Recorded information
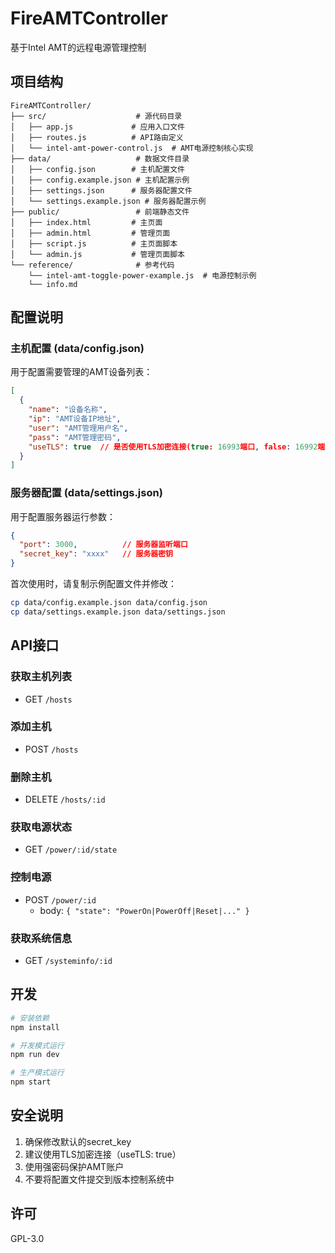 # FireAMTController

基于Intel AMT的远程电源管理控制

## 项目结构

```
FireAMTController/
├── src/                    # 源代码目录
│   ├── app.js             # 应用入口文件
│   ├── routes.js          # API路由定义
│   └── intel-amt-power-control.js  # AMT电源控制核心实现
├── data/                   # 数据文件目录
│   ├── config.json        # 主机配置文件
│   ├── config.example.json # 主机配置示例
│   ├── settings.json      # 服务器配置文件
│   └── settings.example.json # 服务器配置示例
├── public/                 # 前端静态文件
│   ├── index.html         # 主页面
│   ├── admin.html         # 管理页面
│   ├── script.js          # 主页面脚本
│   └── admin.js           # 管理页面脚本
└── reference/              # 参考代码
    └── intel-amt-toggle-power-example.js  # 电源控制示例
    └── info.md
```

## 配置说明

### 主机配置 (data/config.json)

用于配置需要管理的AMT设备列表：

```json
[
  {
    "name": "设备名称",
    "ip": "AMT设备IP地址",
    "user": "AMT管理用户名",
    "pass": "AMT管理密码",
    "useTLS": true  // 是否使用TLS加密连接(true: 16993端口, false: 16992端口)
  }
]
```

### 服务器配置 (data/settings.json)

用于配置服务器运行参数：

```json
{
  "port": 3000,          // 服务器监听端口
  "secret_key": "xxxx"   // 服务器密钥
}
```

首次使用时，请复制示例配置文件并修改：
```bash
cp data/config.example.json data/config.json
cp data/settings.example.json data/settings.json
```

## API接口

### 获取主机列表
- GET `/hosts`

### 添加主机
- POST `/hosts`

### 删除主机
- DELETE `/hosts/:id`

### 获取电源状态
- GET `/power/:id/state`

### 控制电源
- POST `/power/:id`
  - body: `{ "state": "PowerOn|PowerOff|Reset|..." }`

### 获取系统信息
- GET `/systeminfo/:id`

## 开发

```bash
# 安装依赖
npm install

# 开发模式运行
npm run dev

# 生产模式运行
npm start
```

## 安全说明

1. 确保修改默认的secret_key
2. 建议使用TLS加密连接（useTLS: true）
3. 使用强密码保护AMT账户
4. 不要将配置文件提交到版本控制系统中

## 许可

GPL-3.0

Exercise
Every line above that includes the word "useTLS" should be listed.

Your response
    "useTLS": true  // 是否使用TLS加密连接(true: 16993端口, false: 16992端口)
2. 建议使用TLS加密连接（useTLS: true）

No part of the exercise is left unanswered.